Come partenza arriva l’ascolto di Gioco di bimba, in assoluto la canzone più popolare del gruppo veneto uscita nel 1972 con il loro secondo album Uomo di pezza. Da allora Le Orme risulteranno in qualche modo invisi al pubblico che frequentava i Festival Pop che non tollerava gli artisti che ottenevano successo in hit parade. Solo che stavolta a cantare Gioco di bimba si mette in campo una delle voci più apprezzate della nuova canzone italiana: «Francesca Michielin si è subito messa a disposizione - avvisa Michi Dei Rossi - anche perché lei è cresciuta con le nostre canzoni e già le interpretava ai suoi concerti. Oltre ad aver accettato con piacere il nostro invito ci ha dato disponibilità per venire in qualche occasione a trovarci sul palco per cantare insieme anche altre nostre canzoni».
A proposito il tour è partito da Breno (BS) lo stesso giorno della conferenza stampa milanese e già il giorno dopo erano a Spilimbergo, il 21 marzo sono a Velletri, quindi a Castrovillari (23), Taglio di Po (30 marzo), Casalmaggiore (5 aprile), Crema (6) e Vercelli (13).
Dei Rossi non manca di aggiungere che ha ricevuto una forte emozione ascoltare Gioco di bimba cantato da Michielin, ma nel nuovo album tante sono le buone canzoni che arrivano dal passato remoto del gruppo Le Orme. A cominciare da un estratto preso da Collage, l’album del 1971 che li aveva posizionati come uno dei primi gruppi del pop italiano in grado di confrontarsi con la scena anglosassone. «Andammo a vedere EL&P (Emerson, Lake & Palmer) all’Isola di Wight e poi ancora a Londra dove entrammo in contatto diretto con loro, in particolare con Keith Emerson che aveva molto apprezzato quello che aveva chiamato “ritmo zoppo” ascoltando La porta chiusa».

Nuova veste per "Amico di ieri" e "Verità nascoste"
Nel 1975 Le Orme vanno fino a Los Angeles per incidere l’album Smogmagica da dove viene estratto il singolo Amico di ieri nata durante una notte insonne. Così la racconta Michi: «Eravamo in questo albergo dove c’era un letto con materasso ad acqua e Aldo Tagliapietra decise di farne a meno, perché non riusciva a dormirci, così rimase nella piccola sala prove che avevamo. Alla mattina lo trovammo ancora sveglio, non aveva dormito, in compenso aveva scritto una nuova canzone. L’anno dopo andammo a registrare a Londra un album che prende il titolo del singolo Verità nascoste, un testo che richiama un amore diverso. In quell’occasione dovevamo essere seguiti da Vangelis come produzione, ma devo dire che il suo apporto è stato minimo e poco significativo».

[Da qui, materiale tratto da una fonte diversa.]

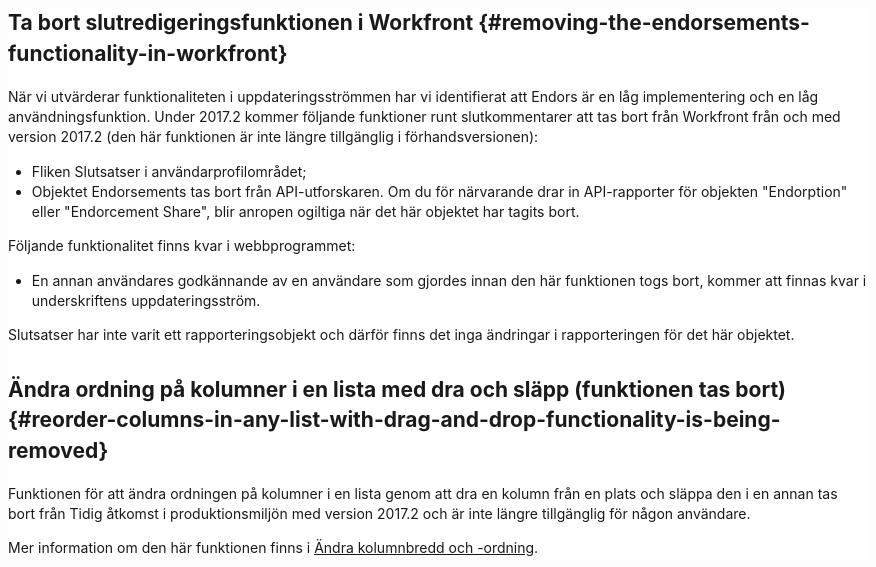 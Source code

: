 ## Ta bort slutredigeringsfunktionen i Workfront {#removing-the-endorsements-functionality-in-workfront}

När vi utvärderar funktionaliteten i uppdateringsströmmen har vi identifierat att Endors är en låg implementering och en låg användningsfunktion. Under 2017.2 kommer följande funktioner runt slutkommentarer att tas bort från Workfront från och med version 2017.2 (den här funktionen är inte längre tillgänglig i förhandsversionen):

* Fliken Slutsatser i användarprofilområdet;
* Objektet Endorsements tas bort från API-utforskaren. Om du för närvarande drar in API-rapporter för objekten &quot;Endorption&quot; eller &quot;Endorcement Share&quot;, blir anropen ogiltiga när det här objektet har tagits bort.

Följande funktionalitet finns kvar i webbprogrammet:

* En annan användares godkännande av en användare som gjordes innan den här funktionen togs bort, kommer att finnas kvar i underskriftens uppdateringsström. 

Slutsatser har inte varit ett rapporteringsobjekt och därför finns det inga ändringar i rapporteringen för det här objektet.

## Ändra ordning på kolumner i en lista med dra och släpp (funktionen tas bort) {#reorder-columns-in-any-list-with-drag-and-drop-functionality-is-being-removed}

Funktionen för att ändra ordningen på kolumner i en lista genom att dra en kolumn från en plats och släppa den i en annan tas bort från Tidig åtkomst i produktionsmiljön med version 2017.2 och är inte längre tillgänglig för någon användare. 

Mer information om den här funktionen finns i [Ändra kolumnbredd och -ordning](../../../../reports-and-dashboards/reports/reporting-elements/modify-column-width-order.md).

Entrambi i brani, sia Verità nascoste che Amico di ieri fanno parte del nuovo album che coniuga l’amore di Michi Dei Rossi per la musica classica con quello della canzone. « È la musica che mi piace ascoltare, infatti vi ho inserito Scarlatti e Bach, del resto quello che ascolto oggi alla radio non lo capisco proprio, dove i suoni sono tutti uguali, quando invece i nostri anni Settanta erano ricchi di musica straordinaria, dove ciascuno offriva un modo di suonare originale: vogliamo parlarne?».
Oltre agli artisti del gruppo, oltre a Francesca Michielin, nell’album spicca il massiccio intervento di David Cross al violino, già protagonista dei King Crimson. E in ultimo una domanda viene spontanea: dove sono gli altri due componenti storici de Le Orme? «Mi sarebbe piaciuto per i 50 anni di attività poter tornare sul palco con loro - conclude Dei Rossi - coinvolgendo magari anche Gianfranco Reverberi che è sempre stato il quarto del gruppo. Sarà per una prossima volta».